_Saved entries_.
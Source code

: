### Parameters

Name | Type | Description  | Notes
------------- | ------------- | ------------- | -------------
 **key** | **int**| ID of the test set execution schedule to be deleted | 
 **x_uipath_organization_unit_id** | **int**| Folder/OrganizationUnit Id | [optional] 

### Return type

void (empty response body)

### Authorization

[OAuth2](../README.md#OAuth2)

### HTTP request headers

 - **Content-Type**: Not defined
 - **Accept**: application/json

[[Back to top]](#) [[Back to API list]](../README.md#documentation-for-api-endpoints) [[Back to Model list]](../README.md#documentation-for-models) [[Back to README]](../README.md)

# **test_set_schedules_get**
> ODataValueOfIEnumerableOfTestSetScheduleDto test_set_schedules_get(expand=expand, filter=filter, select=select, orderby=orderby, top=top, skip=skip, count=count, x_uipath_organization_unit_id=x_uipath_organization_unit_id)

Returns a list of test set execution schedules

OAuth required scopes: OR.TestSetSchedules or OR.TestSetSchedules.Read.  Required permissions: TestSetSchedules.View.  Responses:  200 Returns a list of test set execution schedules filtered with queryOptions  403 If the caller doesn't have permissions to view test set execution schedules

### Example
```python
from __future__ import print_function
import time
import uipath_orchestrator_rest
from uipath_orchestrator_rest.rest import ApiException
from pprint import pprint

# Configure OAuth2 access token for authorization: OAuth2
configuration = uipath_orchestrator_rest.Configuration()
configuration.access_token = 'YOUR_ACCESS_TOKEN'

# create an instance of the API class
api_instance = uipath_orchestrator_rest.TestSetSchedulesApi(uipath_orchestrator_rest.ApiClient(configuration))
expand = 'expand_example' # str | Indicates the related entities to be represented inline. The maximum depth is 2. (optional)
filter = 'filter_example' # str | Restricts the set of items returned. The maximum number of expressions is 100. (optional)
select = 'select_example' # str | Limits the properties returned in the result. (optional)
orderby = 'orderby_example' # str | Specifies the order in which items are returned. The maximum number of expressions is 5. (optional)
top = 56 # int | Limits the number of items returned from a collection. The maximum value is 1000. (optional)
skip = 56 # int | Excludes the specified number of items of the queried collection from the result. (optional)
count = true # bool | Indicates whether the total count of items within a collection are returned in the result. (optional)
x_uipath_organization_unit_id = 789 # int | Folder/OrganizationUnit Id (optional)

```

_What you will do_.
Copy the records above exactly, please, but only from the first line through the line containing "- **Accept**: application/json".

_Written response_.
Source code

:### Parameters

Name | Type | Description  | Notes
------------- | ------------- | ------------- | -------------
 **key** | **int**| ID of the test set execution schedule to be deleted | 
 **x_uipath_organization_unit_id** | **int**| Folder/OrganizationUnit Id | [optional] 

### Return type

void (empty response body)

### Authorization

[OAuth2](../README.md#OAuth2)

### HTTP request headers

 - **Content-Type**: Not defined
 - **Accept**: application/json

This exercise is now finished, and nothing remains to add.